Inside a Colorado interrogation room, Denver Police Detective Nash Gurule knew he had the man responsible for the murder of missing 19-year-old Kenia Monge.
All he had to do was get Travis Forbes to confess.
Forbes had been picked up by Fort Collins authorities in connection with another crime — the beating and sexual assault of 30-year-old Lydia Tillman — and Det. Gurule was visiting Forbes in the hope of eliciting more information about Monge’s disappearance.
Prior to his arrest, Forbes, a local baker, had told investigators that he met Monge on the streets of downtown Denver the evening of March 31, 2011. Monge was intoxicated and visibly upset, and he offered to give her a ride home in his white cargo van, said Forbes.
On the way, Monge wanted a cigarette, so they stopped at a Conoco gas station, where Monge reportedly met a fellow smoker and wandered off with him. Forbes said that was the last he saw of her and denied having anything to do with her disappearance.
Detectives were suspicious of Forbes’ story, and when they searched the back of his van, which he used to deliver his gluten-free granola bars, they were hit with the overwhelming smell of bleach.

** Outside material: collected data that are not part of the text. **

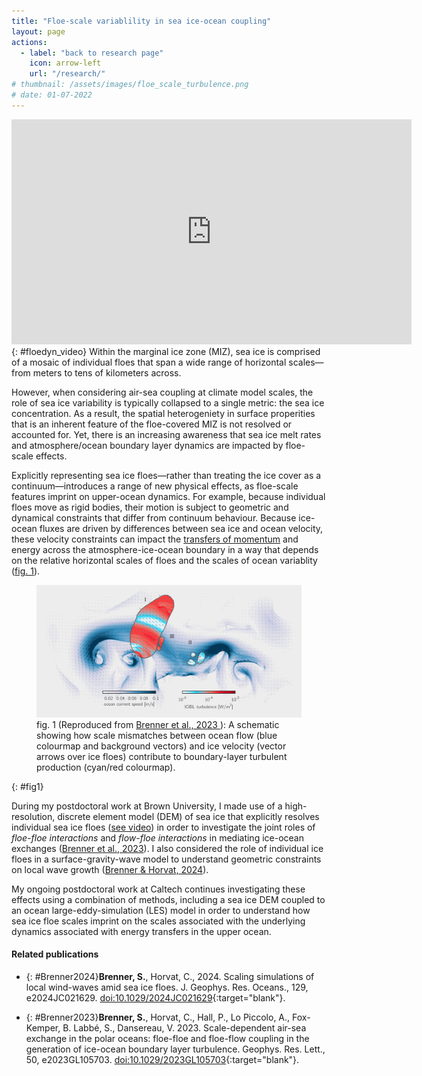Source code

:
 ```yaml
---
title: "Floe-scale variablility in sea ice-ocean coupling"
layout: page
actions:   
  - label: "back to research page"
    icon: arrow-left
    url: "/research/"   
# thumbnail: /assets/images/floe_scale_turbulence.png    
# date: 01-07-2022
---
```


<div class="embed-responsive embed-responsive-16by9">
  <iframe width="640" height="360" src="https://www.youtube.com/embed/UBqMkirHENs" frameborder="0" allow="accelerometer; autoplay; clipboard-write; encrypted-media; gyroscope; picture-in-picture; web-share" allowfullscreen></iframe>
</div> {: #floedyn_video}
Within the marginal ice zone (MIZ), sea ice is comprised of a mosaic of individual floes that span a wide range of horizontal scales—from meters to tens of kilometers across. 

However, when considering air-sea coupling at climate model scales, the role of sea ice variability is typically collapsed to a single metric: the sea ice concentration. 
As a result, the spatial heterogeniety in surface properities that is an inherent feature of the floe-covered MIZ is not resolved or accounted for. 
Yet, there is an increasing awareness that sea ice melt rates and atmosphere/ocean boundary layer dynamics are impacted by floe-scale effects.

Explicitly representing sea ice floes—rather than treating the ice cover as a continuum—introduces a range of new physical effects, as floe-scale features imprint on upper-ocean dynamics.
For example, because individual floes move as rigid bodies, their motion is subject to geometric and dynamical constraints that differ from continuum behaviour.
Because ice-ocean fluxes are driven by differences between sea ice and ocean velocity, these velocity constraints can impact the [transfers of momentum](/research/momentum_transfer) and energy across the atmosphere-ice-ocean boundary in a way that depends on the relative horizontal scales of floes and the scales of ocean variablity ([fig. 1](#fig1)).


<figure class="align-center">
  <img src="/assets/images/floe_scale_turbulence.png">
  <figcaption>fig. 1 
    (Reproduced from 
    <a href="#Brenner2023"> 
      Brenner et al., 2023
    </a>):
    A schematic showing how scale mismatches between ocean flow (blue colourmap and background vectors) and ice velocity (vector arrows over ice floes) contribute to boundary-layer turbulent production (cyan/red colourmap).
  </figcaption> 
</figure>{: #fig1}


During my postdoctoral work at Brown University, I made use of a high-resolution, discrete element model (DEM) of sea ice that explicitly resolves individual sea ice floes ([see video](#floedyn_video)) in order to investigate the joint roles of *floe-floe interactions* and *flow-floe interactions* in mediating ice-ocean exchanges ([Brenner et al., 2023](#Brenner2023)).
I also considered the role of individual ice floes in a surface-gravity-wave model to understand geometric constraints on local wave growth ([Brenner & Horvat, 2024](#Brenner2024)).

My ongoing postdoctoral work at Caltech continues investigating these effects using a combination of methods, including a sea ice DEM coupled to an ocean large-eddy-simulation (LES) model in order to understand how sea ice floe scales imprint on the scales associated with the underlying dynamics associated with energy transfers in the upper ocean.


<!-- Through these simlulations, I am investigating scale-dependent impacts on ice-ocean coupling and surface fluxes to understand the joint roles of *floe-floe interactions* and *flow-floe interactions*. -->





#### Related publications

* {: #Brenner2024}**Brenner, S.**, Horvat, C., 2024. Scaling simulations of local wind-waves amid sea ice floes. J. Geophys. Res. Oceans., 129, e2024JC021629. [doi:10.1029/2024JC021629](https://doi.org/10.1029/2024JC021629){:target="blank"}. 

* {: #Brenner2023}**Brenner, S.**, Horvat, C., Hall, P., Lo Piccolo, A., Fox-Kemper, B. Labbé, S., Dansereau, V. 2023.
Scale-dependent air-sea exchange in the polar oceans: floe-floe and floe-flow coupling in the generation of ice-ocean boundary layer turbulence. Geophys. Res. Lett., 50, e2023GL105703. [doi:10.1029/2023GL105703](https://doi.org/10.1029/2023GL105703){:target="blank"}.

<!-- Changes in Arctic sea ice are especially pronounced by the expansion of MIZs; however, these transition regions remain poorly understood. -->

New carpet had also been placed down on the floor.
“It didn’t sit right with the officers … Everybody’s thinking, ‘Something’s up with this guy,’” Det. Gurule told “Criminal Confessions,” airing Saturdays at 6/5c on Oxygen.
Following his initial interview, Forbes agreed to come back for a polygraph test, but he never showed up. And with no physical evidence tying him to Monge’s disappearance, detectives were unable to bring charges against him.
Several months later, however, when Forbes was taken into custody by Fort Collins investigators, it seemed the 31-year-old was done running.
“I wanna confess,” he told Det. Gurule. “I wanna confess so bad.”
In exchange for his testimony, Fobes requested one thing — to carry out his prison sentence without being labeled a sex offender.
“Because if I go to prison as a sex offender, I’m f**ked,” he said.
Along with pleading guilty to Monge’s murder, Forbes agreed to show investigators where he had buried her remains. He directed detectives to a small grove of trees near an interstate in neighboring Keenesburg, about 40 miles outside of Denver. Her body was unearthed by crime scene analysts hours later.
Back at the Fort Collins Police Department, Det. Gurule and Denver Police Det. Louis Estrada interviewed Forbes about the night he murdered Monge. As he originally claimed, Forbes said he found Monge intoxicated around the downtown area and picked her up. While in the van, she “passed out,” said Forbes.
“I definitely took advantage of her being drunk,” he told investigators, confessing that he “had sex with her” in the back of the vehicle while she was unconscious.
“She kinda came to and she realized that we had had sex. And she started hitting me, and I started hitting her back … And then she started to scream,” Forbes said. “And I strangled her, I strangled her, I strangled her. I killed her.”
Forbes drove around with Monge’s remains in the back of his van for an entire day, hiding her body inside a cooler, which he then wheeled into a freezer at the bakery where he made his granola bars.
“I cut Kenia’s clothes off, and I burned ‘em. I burned everything that she touched, and then I drove to where I took you guys today,” he said.
Forbes ultimately pleaded guilty to first-degree murder and was sentenced to life in prison without the possibility of parole. He also pleaded guilty to the attempted murder of Tillman and was given 48 years.